クリプトアナリストのダークフォスト(Darkfost)氏は22日、ビットコイン( BTC )ピザデーにあわせてBTCの購買力の変遷を示すデータをXに投稿した。2010年5月22日、アメリカ人開発者のラスロー・ハニエツ(Laszlo Hanyecz)氏が10,000BTCでピザ2枚を購入したのが、ビットコインによる初の商取引として知られている。当時の取引額は約41ドル(約6,500円)で、1BTCあたりわずか0.004ドルという計算になる。

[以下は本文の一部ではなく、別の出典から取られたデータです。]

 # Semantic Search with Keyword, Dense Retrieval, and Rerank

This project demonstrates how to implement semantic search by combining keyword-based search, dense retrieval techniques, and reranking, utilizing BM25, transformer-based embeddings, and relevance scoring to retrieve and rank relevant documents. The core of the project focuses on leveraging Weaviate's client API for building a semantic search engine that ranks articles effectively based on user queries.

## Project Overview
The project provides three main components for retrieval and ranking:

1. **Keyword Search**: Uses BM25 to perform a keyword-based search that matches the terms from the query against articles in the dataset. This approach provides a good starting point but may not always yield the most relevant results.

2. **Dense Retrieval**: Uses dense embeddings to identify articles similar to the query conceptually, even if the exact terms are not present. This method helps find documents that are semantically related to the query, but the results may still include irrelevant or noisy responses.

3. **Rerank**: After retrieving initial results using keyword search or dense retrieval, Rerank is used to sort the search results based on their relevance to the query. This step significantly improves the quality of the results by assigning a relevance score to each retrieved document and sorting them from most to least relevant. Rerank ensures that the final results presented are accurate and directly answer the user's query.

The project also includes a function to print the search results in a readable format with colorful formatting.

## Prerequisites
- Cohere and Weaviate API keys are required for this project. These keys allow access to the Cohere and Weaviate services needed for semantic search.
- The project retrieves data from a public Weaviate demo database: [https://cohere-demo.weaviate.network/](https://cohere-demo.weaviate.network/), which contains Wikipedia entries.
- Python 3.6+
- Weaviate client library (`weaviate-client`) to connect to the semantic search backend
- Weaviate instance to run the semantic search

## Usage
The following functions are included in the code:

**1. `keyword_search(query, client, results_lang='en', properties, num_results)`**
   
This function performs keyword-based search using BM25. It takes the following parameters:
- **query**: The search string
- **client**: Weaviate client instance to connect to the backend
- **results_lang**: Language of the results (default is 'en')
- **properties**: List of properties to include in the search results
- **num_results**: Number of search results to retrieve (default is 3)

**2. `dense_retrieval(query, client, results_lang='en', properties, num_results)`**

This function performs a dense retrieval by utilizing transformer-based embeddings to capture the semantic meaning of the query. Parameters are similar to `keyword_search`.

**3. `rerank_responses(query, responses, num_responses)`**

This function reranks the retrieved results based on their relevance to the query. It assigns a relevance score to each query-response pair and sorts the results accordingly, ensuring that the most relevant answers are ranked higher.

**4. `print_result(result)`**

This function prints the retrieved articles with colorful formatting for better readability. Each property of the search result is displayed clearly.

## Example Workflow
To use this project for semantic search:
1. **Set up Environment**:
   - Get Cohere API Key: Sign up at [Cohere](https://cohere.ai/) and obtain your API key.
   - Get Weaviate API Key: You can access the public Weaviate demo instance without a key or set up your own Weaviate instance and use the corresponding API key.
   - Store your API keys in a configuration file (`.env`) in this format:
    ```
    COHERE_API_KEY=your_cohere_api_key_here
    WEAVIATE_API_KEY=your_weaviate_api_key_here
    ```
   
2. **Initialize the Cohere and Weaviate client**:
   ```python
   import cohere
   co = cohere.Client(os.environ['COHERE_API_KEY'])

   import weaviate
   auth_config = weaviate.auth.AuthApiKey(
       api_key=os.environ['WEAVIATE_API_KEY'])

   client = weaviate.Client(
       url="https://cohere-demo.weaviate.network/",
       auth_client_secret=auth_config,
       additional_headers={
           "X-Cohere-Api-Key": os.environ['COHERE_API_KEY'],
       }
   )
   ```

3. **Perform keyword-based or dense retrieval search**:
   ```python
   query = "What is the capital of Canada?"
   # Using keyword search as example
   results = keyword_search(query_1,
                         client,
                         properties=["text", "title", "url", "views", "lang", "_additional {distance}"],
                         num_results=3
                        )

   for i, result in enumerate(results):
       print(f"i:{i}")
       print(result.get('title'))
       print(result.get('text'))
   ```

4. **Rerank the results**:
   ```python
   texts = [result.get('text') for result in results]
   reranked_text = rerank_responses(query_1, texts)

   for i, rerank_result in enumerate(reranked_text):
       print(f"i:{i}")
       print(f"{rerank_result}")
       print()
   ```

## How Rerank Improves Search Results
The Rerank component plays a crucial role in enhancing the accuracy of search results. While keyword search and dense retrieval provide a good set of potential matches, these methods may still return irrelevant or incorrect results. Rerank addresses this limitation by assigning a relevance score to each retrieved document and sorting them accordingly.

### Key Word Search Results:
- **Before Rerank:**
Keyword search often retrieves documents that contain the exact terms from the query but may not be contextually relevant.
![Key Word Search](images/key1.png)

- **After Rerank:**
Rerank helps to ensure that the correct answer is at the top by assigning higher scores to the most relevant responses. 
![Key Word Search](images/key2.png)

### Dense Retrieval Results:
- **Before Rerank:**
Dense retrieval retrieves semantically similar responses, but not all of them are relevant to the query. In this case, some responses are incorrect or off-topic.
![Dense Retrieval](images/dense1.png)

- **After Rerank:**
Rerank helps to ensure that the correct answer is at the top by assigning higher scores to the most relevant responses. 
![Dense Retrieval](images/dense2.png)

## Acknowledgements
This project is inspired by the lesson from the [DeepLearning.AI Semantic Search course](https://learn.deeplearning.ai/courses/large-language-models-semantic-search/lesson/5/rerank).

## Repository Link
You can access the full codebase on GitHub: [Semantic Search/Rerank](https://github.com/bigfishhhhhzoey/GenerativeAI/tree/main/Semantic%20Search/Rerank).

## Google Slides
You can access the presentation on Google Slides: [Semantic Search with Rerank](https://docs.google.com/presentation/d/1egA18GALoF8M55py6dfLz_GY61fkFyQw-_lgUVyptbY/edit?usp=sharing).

この10,000BTCは、現在約7億7,300万ドル(約1,228億円)に相当する。ダークフォスト氏によれば、1BTCでピザ1枚(20ドル相当)が購入できるようになったのは2013年1月31日のことで、最初の取引からおよそ2年半後のことだった。
現時点では1BTCで同価格のピザを約3,865枚購入できる計算となり、BTCの購買力が劇的に拡大したことがわかる。また昨年10月6日に記録したBTC史上最高値(ATH)時点では、1BTCでピザ約6,236枚を購入できたとしており、ギリシャのミコノス島やフランスのサン=トロペの全住民に行き渡る量に相当するという。
ダークフォスト氏は「今や1BTCをピザ1枚に費やすのは非常識だ」としながらも、「バナナ1本が600万ドル超で落札された事例もある。何事も起こりうる」と付け加えた。実際、コンセプチュアルアートや現実世界の希少品の価格高騰が相次いでおり、価値評価の多様化が進んでいる。
ビットコインピザデーは毎年5月22日に世界中で祝われる。初期のBTC保有者による実験的な取引が今日の仮想通貨経済の礎となったことを象徴する記念日として、業界内外に広く認知されている。BTCの長期的な価値上昇を改めて実感させる節目の日でもある。